The coal ministry is reaching out to other ministries to put an end to the exercise of classifying coal fields into ‘go’ and ‘no go’ areas according to their forest cover. The ministry has circulated a Cabinet note, which make the argument that mining should be allowed across the country wherever there are proven coal reserves . In the meantime, the coal ministry has rallied end-user ministries like power and steel around it.Put together, the ministries appeared to have painted a grim picture of slowing growth prospects. It is argued that paying too much attention to environmental concerns would in effect lead to “curtailment of energy source”. This move would “ultimately result in the country missing growth opportunities.”Building up the pressure, the steel ministry has asked that alternate coal blocks be allocated for its projects. In a letter to coal secretary C Balakrishnan earlier this month, steel secretary PK Misra has asked that coal blocks allocated in “no go” areas be swapped for blocks that can be mined. The ministry has argued that most of the allottees in the steel sector have “already made substantial investments in the end-use projects”.
The steel ministry has argued that “any hindrance” in the development of these coal blocks will affect the economic viability of the projects.

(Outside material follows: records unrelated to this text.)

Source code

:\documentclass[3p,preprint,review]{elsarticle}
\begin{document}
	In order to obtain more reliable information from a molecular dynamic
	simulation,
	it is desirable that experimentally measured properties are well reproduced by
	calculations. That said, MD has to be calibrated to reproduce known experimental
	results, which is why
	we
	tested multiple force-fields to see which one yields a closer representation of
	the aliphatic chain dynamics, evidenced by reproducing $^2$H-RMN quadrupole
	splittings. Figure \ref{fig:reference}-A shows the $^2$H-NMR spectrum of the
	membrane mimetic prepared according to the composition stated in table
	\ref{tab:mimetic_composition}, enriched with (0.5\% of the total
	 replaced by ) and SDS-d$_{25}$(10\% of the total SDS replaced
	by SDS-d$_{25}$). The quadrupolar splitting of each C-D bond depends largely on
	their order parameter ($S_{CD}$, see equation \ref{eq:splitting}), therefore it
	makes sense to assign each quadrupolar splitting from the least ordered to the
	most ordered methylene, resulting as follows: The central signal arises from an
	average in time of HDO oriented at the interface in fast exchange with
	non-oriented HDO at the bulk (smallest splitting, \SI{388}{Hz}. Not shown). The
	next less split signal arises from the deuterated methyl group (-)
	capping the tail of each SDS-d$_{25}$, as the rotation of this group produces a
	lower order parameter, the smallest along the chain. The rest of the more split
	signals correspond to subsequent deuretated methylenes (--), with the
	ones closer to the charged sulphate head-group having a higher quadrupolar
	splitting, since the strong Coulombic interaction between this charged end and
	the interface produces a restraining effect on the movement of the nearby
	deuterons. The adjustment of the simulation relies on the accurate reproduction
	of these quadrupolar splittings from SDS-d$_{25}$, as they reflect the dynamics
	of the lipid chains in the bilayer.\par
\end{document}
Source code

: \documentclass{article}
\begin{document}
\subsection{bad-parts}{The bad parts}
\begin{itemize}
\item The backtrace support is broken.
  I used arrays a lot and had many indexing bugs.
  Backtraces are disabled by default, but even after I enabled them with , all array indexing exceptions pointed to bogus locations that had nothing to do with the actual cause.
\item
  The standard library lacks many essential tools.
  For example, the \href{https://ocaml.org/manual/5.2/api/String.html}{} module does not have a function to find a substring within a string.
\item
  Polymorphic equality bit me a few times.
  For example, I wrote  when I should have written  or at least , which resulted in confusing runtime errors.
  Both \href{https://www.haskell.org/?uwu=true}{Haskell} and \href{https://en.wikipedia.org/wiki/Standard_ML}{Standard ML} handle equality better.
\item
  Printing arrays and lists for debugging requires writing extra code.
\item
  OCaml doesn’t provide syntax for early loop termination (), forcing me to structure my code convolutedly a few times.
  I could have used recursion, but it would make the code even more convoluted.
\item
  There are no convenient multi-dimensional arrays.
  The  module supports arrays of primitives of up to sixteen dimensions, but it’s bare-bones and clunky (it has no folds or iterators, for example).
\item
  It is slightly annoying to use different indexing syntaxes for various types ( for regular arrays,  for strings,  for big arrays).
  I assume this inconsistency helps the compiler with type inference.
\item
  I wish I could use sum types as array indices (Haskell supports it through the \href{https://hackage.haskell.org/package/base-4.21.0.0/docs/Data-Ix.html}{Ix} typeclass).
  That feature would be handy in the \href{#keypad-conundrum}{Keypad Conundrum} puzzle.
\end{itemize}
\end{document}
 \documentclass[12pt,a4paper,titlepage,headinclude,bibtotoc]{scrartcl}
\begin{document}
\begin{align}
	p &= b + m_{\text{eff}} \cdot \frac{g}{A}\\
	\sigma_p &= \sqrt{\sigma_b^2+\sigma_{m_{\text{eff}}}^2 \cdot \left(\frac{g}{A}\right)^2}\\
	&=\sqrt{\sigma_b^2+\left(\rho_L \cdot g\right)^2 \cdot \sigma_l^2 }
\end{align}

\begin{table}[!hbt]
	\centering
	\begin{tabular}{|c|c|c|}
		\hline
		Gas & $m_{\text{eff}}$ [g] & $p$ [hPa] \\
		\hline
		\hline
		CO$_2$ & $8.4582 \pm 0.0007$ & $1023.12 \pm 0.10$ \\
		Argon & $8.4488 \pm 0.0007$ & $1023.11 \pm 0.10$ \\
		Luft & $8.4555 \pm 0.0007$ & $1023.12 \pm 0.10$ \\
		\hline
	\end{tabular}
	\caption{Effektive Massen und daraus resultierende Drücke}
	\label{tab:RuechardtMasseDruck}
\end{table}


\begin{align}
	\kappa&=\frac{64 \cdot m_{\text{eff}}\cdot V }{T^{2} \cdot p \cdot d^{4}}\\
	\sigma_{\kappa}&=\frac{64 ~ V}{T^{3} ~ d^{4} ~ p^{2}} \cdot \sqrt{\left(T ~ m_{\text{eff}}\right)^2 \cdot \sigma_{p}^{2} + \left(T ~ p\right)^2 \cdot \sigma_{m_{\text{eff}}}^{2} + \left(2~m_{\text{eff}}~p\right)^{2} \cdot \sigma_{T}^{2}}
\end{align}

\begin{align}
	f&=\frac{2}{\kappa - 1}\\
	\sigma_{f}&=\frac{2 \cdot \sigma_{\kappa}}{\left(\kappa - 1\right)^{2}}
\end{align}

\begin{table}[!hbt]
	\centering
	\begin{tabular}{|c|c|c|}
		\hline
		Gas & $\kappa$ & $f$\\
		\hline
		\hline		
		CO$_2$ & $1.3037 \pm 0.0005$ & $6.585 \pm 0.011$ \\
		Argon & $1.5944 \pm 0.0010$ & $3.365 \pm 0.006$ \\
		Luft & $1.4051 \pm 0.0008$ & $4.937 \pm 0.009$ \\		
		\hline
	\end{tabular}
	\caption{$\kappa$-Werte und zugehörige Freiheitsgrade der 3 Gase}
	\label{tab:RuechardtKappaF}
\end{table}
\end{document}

The steel ministry has made it abundantly clear that the forest classification exercise will have adverse impact on the economy. The steel secretary wrote, “blocking the development of these coal blocks by categorizing them under “no go” area may not only adversely affect these on going steel projects, but may also impact future investments in the steel sector due to the shadow of uncertainty looming over the availability of this critical raw material.”
The power ministry has said that the exercise would put 660 MT coal out of reach every year. This would impact 1,30,000 MW of capacity. The ministry has cited that power developers have already spent . 27,384 crore and committed . 11,578 crore in end-use projects and . 589 crore in coal-related activities.
In its rush to maximize the production capacity of the state-owned Coal India, the coal ministry appears to have forgotten about the Forest Conservation Act, 1980. The forest law requires that all diversion of forest cover for uses that can be described as “non-forest” require the approval of the Forest Advisory Committee (FAC). The ‘go’and ‘no go’ exercise that the coal ministry is now objecting to does not do away with the FAC process.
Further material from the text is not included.